*What to work on:* From the records below, copy each line in which the string "description" occurs.

*Data supplied:*
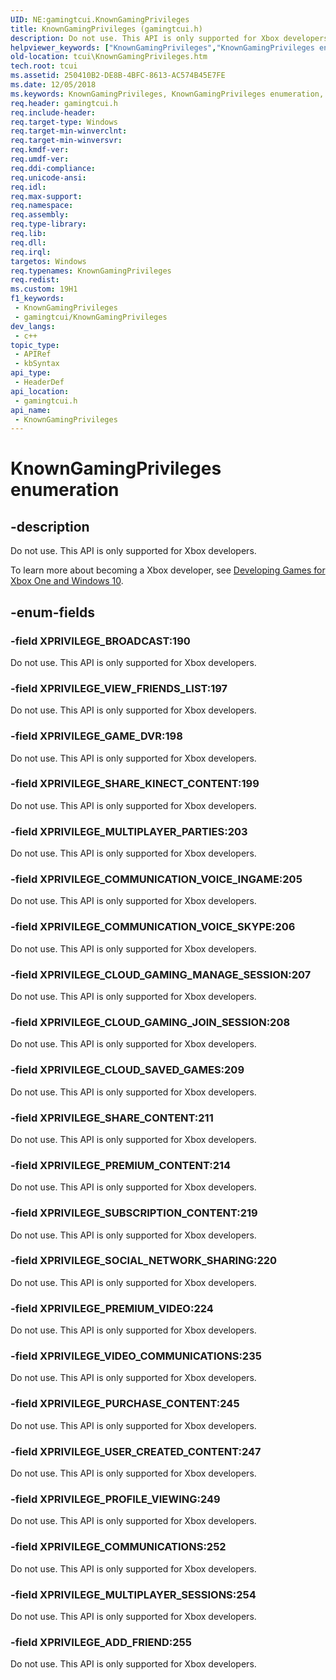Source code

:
 ```yaml
---
UID: NE:gamingtcui.KnownGamingPrivileges
title: KnownGamingPrivileges (gamingtcui.h)
description: Do not use. This API is only supported for Xbox developers.
helpviewer_keywords: ["KnownGamingPrivileges","KnownGamingPrivileges enumeration","XPRIVILEGE_ADD_FRIEND","XPRIVILEGE_BROADCAST","XPRIVILEGE_CLOUD_GAMING_JOIN_SESSION","XPRIVILEGE_CLOUD_GAMING_MANAGE_SESSION","XPRIVILEGE_CLOUD_SAVED_GAMES","XPRIVILEGE_COMMUNICATIONS","XPRIVILEGE_COMMUNICATION_VOICE_INGAME","XPRIVILEGE_COMMUNICATION_VOICE_SKYPE","XPRIVILEGE_GAME_DVR","XPRIVILEGE_MULTIPLAYER_PARTIES","XPRIVILEGE_MULTIPLAYER_SESSIONS","XPRIVILEGE_PREMIUM_CONTENT","XPRIVILEGE_PREMIUM_VIDEO","XPRIVILEGE_PROFILE_VIEWING","XPRIVILEGE_PURCHASE_CONTENT","XPRIVILEGE_SHARE_CONTENT","XPRIVILEGE_SHARE_KINECT_CONTENT","XPRIVILEGE_SOCIAL_NETWORK_SHARING","XPRIVILEGE_SUBSCRIPTION_CONTENT","XPRIVILEGE_USER_CREATED_CONTENT","XPRIVILEGE_VIDEO_COMMUNICATIONS","XPRIVILEGE_VIEW_FRIENDS_LIST","gamingtcui/KnownGamingPrivileges","gamingtcui/XPRIVILEGE_ADD_FRIEND","gamingtcui/XPRIVILEGE_BROADCAST","gamingtcui/XPRIVILEGE_CLOUD_GAMING_JOIN_SESSION","gamingtcui/XPRIVILEGE_CLOUD_GAMING_MANAGE_SESSION","gamingtcui/XPRIVILEGE_CLOUD_SAVED_GAMES","gamingtcui/XPRIVILEGE_COMMUNICATIONS","gamingtcui/XPRIVILEGE_COMMUNICATION_VOICE_INGAME","gamingtcui/XPRIVILEGE_COMMUNICATION_VOICE_SKYPE","gamingtcui/XPRIVILEGE_GAME_DVR","gamingtcui/XPRIVILEGE_MULTIPLAYER_PARTIES","gamingtcui/XPRIVILEGE_MULTIPLAYER_SESSIONS","gamingtcui/XPRIVILEGE_PREMIUM_CONTENT","gamingtcui/XPRIVILEGE_PREMIUM_VIDEO","gamingtcui/XPRIVILEGE_PROFILE_VIEWING","gamingtcui/XPRIVILEGE_PURCHASE_CONTENT","gamingtcui/XPRIVILEGE_SHARE_CONTENT","gamingtcui/XPRIVILEGE_SHARE_KINECT_CONTENT","gamingtcui/XPRIVILEGE_SOCIAL_NETWORK_SHARING","gamingtcui/XPRIVILEGE_SUBSCRIPTION_CONTENT","gamingtcui/XPRIVILEGE_USER_CREATED_CONTENT","gamingtcui/XPRIVILEGE_VIDEO_COMMUNICATIONS","gamingtcui/XPRIVILEGE_VIEW_FRIENDS_LIST","tcui.KnownGamingPrivileges"]
old-location: tcui\KnownGamingPrivileges.htm
tech.root: tcui
ms.assetid: 250410B2-DE8B-4BFC-8613-AC574B45E7FE
ms.date: 12/05/2018
ms.keywords: KnownGamingPrivileges, KnownGamingPrivileges enumeration, XPRIVILEGE_ADD_FRIEND, XPRIVILEGE_BROADCAST, XPRIVILEGE_CLOUD_GAMING_JOIN_SESSION, XPRIVILEGE_CLOUD_GAMING_MANAGE_SESSION, XPRIVILEGE_CLOUD_SAVED_GAMES, XPRIVILEGE_COMMUNICATIONS, XPRIVILEGE_COMMUNICATION_VOICE_INGAME, XPRIVILEGE_COMMUNICATION_VOICE_SKYPE, XPRIVILEGE_GAME_DVR, XPRIVILEGE_MULTIPLAYER_PARTIES, XPRIVILEGE_MULTIPLAYER_SESSIONS, XPRIVILEGE_PREMIUM_CONTENT, XPRIVILEGE_PREMIUM_VIDEO, XPRIVILEGE_PROFILE_VIEWING, XPRIVILEGE_PURCHASE_CONTENT, XPRIVILEGE_SHARE_CONTENT, XPRIVILEGE_SHARE_KINECT_CONTENT, XPRIVILEGE_SOCIAL_NETWORK_SHARING, XPRIVILEGE_SUBSCRIPTION_CONTENT, XPRIVILEGE_USER_CREATED_CONTENT, XPRIVILEGE_VIDEO_COMMUNICATIONS, XPRIVILEGE_VIEW_FRIENDS_LIST, gamingtcui/KnownGamingPrivileges, gamingtcui/XPRIVILEGE_ADD_FRIEND, gamingtcui/XPRIVILEGE_BROADCAST, gamingtcui/XPRIVILEGE_CLOUD_GAMING_JOIN_SESSION, gamingtcui/XPRIVILEGE_CLOUD_GAMING_MANAGE_SESSION, gamingtcui/XPRIVILEGE_CLOUD_SAVED_GAMES, gamingtcui/XPRIVILEGE_COMMUNICATIONS, gamingtcui/XPRIVILEGE_COMMUNICATION_VOICE_INGAME, gamingtcui/XPRIVILEGE_COMMUNICATION_VOICE_SKYPE, gamingtcui/XPRIVILEGE_GAME_DVR, gamingtcui/XPRIVILEGE_MULTIPLAYER_PARTIES, gamingtcui/XPRIVILEGE_MULTIPLAYER_SESSIONS, gamingtcui/XPRIVILEGE_PREMIUM_CONTENT, gamingtcui/XPRIVILEGE_PREMIUM_VIDEO, gamingtcui/XPRIVILEGE_PROFILE_VIEWING, gamingtcui/XPRIVILEGE_PURCHASE_CONTENT, gamingtcui/XPRIVILEGE_SHARE_CONTENT, gamingtcui/XPRIVILEGE_SHARE_KINECT_CONTENT, gamingtcui/XPRIVILEGE_SOCIAL_NETWORK_SHARING, gamingtcui/XPRIVILEGE_SUBSCRIPTION_CONTENT, gamingtcui/XPRIVILEGE_USER_CREATED_CONTENT, gamingtcui/XPRIVILEGE_VIDEO_COMMUNICATIONS, gamingtcui/XPRIVILEGE_VIEW_FRIENDS_LIST, tcui.KnownGamingPrivileges
req.header: gamingtcui.h
req.include-header: 
req.target-type: Windows
req.target-min-winverclnt: 
req.target-min-winversvr: 
req.kmdf-ver: 
req.umdf-ver: 
req.ddi-compliance: 
req.unicode-ansi: 
req.idl: 
req.max-support: 
req.namespace: 
req.assembly: 
req.type-library: 
req.lib: 
req.dll: 
req.irql: 
targetos: Windows
req.typenames: KnownGamingPrivileges
req.redist: 
ms.custom: 19H1
f1_keywords:
 - KnownGamingPrivileges
 - gamingtcui/KnownGamingPrivileges
dev_langs:
 - c++
topic_type:
 - APIRef
 - kbSyntax
api_type:
 - HeaderDef
api_location:
 - gamingtcui.h
api_name:
 - KnownGamingPrivileges
---
```


# KnownGamingPrivileges enumeration


## -description

Do not use. This API is only supported for Xbox developers.

To learn more about becoming a Xbox developer, see <a href="https://www.xbox.com/Developers">Developing Games for Xbox One and Windows 10</a>.

## -enum-fields

### -field XPRIVILEGE_BROADCAST:190

Do not use. This API is only supported for Xbox developers.

### -field XPRIVILEGE_VIEW_FRIENDS_LIST:197

Do not use. This API is only supported for Xbox developers.

### -field XPRIVILEGE_GAME_DVR:198

Do not use. This API is only supported for Xbox developers.

### -field XPRIVILEGE_SHARE_KINECT_CONTENT:199

Do not use. This API is only supported for Xbox developers.

### -field XPRIVILEGE_MULTIPLAYER_PARTIES:203

Do not use. This API is only supported for Xbox developers.

### -field XPRIVILEGE_COMMUNICATION_VOICE_INGAME:205

Do not use. This API is only supported for Xbox developers.

### -field XPRIVILEGE_COMMUNICATION_VOICE_SKYPE:206

Do not use. This API is only supported for Xbox developers.

### -field XPRIVILEGE_CLOUD_GAMING_MANAGE_SESSION:207

Do not use. This API is only supported for Xbox developers.

### -field XPRIVILEGE_CLOUD_GAMING_JOIN_SESSION:208

Do not use. This API is only supported for Xbox developers.

### -field XPRIVILEGE_CLOUD_SAVED_GAMES:209

Do not use. This API is only supported for Xbox developers.

### -field XPRIVILEGE_SHARE_CONTENT:211

Do not use. This API is only supported for Xbox developers.

### -field XPRIVILEGE_PREMIUM_CONTENT:214

Do not use. This API is only supported for Xbox developers.

### -field XPRIVILEGE_SUBSCRIPTION_CONTENT:219

Do not use. This API is only supported for Xbox developers.

### -field XPRIVILEGE_SOCIAL_NETWORK_SHARING:220

Do not use. This API is only supported for Xbox developers.

### -field XPRIVILEGE_PREMIUM_VIDEO:224

Do not use. This API is only supported for Xbox developers.

### -field XPRIVILEGE_VIDEO_COMMUNICATIONS:235

Do not use. This API is only supported for Xbox developers.

### -field XPRIVILEGE_PURCHASE_CONTENT:245

Do not use. This API is only supported for Xbox developers.

### -field XPRIVILEGE_USER_CREATED_CONTENT:247

Do not use. This API is only supported for Xbox developers.

### -field XPRIVILEGE_PROFILE_VIEWING:249

Do not use. This API is only supported for Xbox developers.

### -field XPRIVILEGE_COMMUNICATIONS:252

Do not use. This API is only supported for Xbox developers.

### -field XPRIVILEGE_MULTIPLAYER_SESSIONS:254

Do not use. This API is only supported for Xbox developers.

### -field XPRIVILEGE_ADD_FRIEND:255

Do not use. This API is only supported for Xbox developers.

*Exercise solution:*
description: Do not use. This API is only supported for Xbox developers.
## -description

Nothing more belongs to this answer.